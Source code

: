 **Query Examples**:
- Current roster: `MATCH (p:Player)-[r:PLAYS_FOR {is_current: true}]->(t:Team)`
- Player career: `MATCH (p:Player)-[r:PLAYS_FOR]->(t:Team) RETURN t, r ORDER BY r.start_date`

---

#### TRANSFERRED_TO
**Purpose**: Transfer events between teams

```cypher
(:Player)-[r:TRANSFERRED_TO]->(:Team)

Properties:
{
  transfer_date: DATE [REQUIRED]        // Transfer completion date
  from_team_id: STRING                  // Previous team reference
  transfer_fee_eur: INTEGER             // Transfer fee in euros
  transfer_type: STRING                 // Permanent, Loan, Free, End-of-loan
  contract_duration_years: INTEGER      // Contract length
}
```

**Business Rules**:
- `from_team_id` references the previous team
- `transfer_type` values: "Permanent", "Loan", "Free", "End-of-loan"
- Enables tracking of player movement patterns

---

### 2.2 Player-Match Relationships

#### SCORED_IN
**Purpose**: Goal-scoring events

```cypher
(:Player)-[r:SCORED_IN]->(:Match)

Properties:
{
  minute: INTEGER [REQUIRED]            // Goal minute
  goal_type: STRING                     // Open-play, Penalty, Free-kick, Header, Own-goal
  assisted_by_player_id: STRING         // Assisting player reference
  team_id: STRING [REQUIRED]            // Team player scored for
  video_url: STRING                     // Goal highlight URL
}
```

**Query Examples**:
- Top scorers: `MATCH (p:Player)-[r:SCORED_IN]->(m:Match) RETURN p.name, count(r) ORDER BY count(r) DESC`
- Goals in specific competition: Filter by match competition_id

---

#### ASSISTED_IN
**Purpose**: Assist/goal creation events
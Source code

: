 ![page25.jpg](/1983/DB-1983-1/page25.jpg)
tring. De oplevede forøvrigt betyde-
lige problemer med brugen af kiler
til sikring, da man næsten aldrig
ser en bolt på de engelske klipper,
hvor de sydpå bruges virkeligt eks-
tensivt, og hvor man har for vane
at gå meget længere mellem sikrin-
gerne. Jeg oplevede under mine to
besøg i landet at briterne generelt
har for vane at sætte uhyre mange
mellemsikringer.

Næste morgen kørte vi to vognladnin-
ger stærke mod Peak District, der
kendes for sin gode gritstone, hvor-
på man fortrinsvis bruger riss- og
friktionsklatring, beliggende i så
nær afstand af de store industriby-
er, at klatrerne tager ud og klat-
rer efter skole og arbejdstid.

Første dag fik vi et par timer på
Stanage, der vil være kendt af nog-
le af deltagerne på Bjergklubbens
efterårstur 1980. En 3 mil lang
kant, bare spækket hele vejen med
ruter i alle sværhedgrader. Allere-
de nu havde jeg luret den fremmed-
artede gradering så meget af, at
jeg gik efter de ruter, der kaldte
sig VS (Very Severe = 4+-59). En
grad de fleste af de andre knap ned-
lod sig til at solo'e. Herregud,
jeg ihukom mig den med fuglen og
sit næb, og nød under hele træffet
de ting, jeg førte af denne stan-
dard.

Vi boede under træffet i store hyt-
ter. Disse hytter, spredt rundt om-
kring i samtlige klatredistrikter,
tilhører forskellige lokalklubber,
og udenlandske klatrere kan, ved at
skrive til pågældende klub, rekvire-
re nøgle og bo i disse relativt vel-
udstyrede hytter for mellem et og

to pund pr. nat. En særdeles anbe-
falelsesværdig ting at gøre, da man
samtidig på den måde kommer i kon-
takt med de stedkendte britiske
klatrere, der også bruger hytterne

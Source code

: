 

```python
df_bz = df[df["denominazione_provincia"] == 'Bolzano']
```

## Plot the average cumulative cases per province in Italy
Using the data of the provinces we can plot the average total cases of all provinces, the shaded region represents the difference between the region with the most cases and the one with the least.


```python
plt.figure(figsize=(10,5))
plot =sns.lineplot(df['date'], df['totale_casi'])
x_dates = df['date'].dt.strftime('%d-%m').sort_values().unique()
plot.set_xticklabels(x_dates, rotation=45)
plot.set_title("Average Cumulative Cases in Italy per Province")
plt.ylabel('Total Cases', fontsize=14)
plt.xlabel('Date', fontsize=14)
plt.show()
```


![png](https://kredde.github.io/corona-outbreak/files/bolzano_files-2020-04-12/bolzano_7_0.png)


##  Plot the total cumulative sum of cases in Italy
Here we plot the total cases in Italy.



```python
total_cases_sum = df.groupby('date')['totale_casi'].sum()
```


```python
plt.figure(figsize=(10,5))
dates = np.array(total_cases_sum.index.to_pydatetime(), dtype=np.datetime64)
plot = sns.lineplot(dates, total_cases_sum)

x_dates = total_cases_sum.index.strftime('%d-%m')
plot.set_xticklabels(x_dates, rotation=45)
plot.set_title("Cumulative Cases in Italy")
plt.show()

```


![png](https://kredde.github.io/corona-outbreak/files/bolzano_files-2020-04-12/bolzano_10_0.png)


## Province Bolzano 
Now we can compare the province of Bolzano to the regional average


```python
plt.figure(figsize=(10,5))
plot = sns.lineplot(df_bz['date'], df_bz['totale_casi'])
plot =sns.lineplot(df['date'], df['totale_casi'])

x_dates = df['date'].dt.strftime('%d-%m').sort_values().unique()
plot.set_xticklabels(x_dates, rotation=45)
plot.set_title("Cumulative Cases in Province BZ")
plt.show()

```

- - -

> **WORK ITEM**
Could you retype exactly the lines above, starting at the line that contains "på man fortrinsvis bruger riss- og" and ending at the line that contains "kant, bare spækket hele vejen med", and nothing more?

> **SOLVED PROBLEM**
på man fortrinsvis bruger riss- og
friktionsklatring, beliggende i så
nær afstand af de store industriby-
er, at klatrerne tager ud og klat-
rer efter skole og arbejdstid.

Første dag fik vi et par timer på
Stanage, der vil være kendt af nog-
le af deltagerne på Bjergklubbens
efterårstur 1980. En 3 mil lang
kant, bare spækket hele vejen med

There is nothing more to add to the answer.